____ LISTED ENTRIES

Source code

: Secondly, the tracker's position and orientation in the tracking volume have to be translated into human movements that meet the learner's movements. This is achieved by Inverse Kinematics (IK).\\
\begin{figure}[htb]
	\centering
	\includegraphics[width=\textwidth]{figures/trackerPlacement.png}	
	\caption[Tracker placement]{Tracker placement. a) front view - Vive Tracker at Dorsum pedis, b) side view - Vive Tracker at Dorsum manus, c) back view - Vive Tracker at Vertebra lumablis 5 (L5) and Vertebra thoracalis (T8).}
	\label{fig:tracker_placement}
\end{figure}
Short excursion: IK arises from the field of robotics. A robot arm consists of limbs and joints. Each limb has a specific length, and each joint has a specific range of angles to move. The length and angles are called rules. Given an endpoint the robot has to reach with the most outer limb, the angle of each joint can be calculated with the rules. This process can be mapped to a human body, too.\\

________
____ LISTED ENTRIES

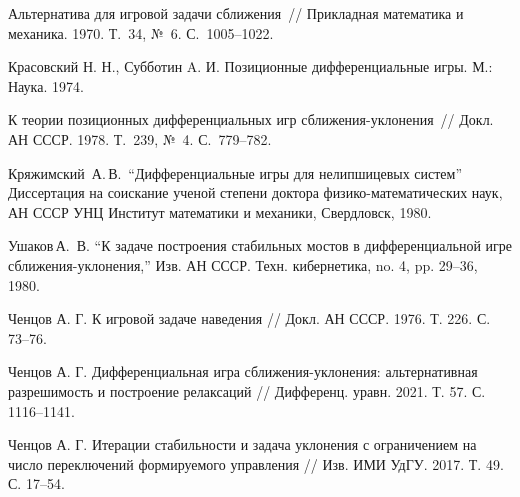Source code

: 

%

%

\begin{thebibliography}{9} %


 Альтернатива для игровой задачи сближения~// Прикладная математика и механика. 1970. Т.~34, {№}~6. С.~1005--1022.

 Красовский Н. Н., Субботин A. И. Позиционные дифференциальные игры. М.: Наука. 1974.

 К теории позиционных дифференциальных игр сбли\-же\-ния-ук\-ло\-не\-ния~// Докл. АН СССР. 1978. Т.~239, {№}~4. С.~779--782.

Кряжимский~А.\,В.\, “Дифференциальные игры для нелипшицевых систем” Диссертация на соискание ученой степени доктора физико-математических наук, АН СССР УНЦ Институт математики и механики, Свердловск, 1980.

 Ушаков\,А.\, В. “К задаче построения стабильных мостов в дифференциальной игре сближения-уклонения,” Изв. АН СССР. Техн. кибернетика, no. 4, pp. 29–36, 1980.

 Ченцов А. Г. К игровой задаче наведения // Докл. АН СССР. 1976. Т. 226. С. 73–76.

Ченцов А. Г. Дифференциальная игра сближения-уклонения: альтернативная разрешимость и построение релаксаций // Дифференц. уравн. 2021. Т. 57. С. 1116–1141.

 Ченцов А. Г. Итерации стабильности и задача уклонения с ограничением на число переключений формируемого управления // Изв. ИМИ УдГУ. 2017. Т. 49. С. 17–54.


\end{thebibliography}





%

________
____ LISTED ENTRIES

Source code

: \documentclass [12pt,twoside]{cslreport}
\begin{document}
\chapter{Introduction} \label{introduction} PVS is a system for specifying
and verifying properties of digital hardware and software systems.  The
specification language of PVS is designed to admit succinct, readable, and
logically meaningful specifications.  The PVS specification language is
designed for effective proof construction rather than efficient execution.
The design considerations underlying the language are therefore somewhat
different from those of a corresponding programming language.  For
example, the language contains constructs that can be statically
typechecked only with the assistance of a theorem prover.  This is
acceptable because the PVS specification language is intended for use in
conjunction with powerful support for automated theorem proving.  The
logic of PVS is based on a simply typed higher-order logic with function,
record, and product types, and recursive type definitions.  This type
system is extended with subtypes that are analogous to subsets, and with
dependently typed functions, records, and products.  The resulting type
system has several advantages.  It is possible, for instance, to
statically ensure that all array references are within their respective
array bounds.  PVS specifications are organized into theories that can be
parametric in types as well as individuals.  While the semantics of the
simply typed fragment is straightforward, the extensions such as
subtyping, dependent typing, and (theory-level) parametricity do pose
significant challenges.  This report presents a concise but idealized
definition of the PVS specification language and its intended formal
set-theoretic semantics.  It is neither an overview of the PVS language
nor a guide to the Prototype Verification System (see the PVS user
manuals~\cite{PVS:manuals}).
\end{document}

________

Scan the listing for "theorem" and copy out each line that has it.

THE COMPLETED TASK
typechecked only with the assistance of a theorem prover.  This is
conjunction with powerful support for automated theorem proving.  The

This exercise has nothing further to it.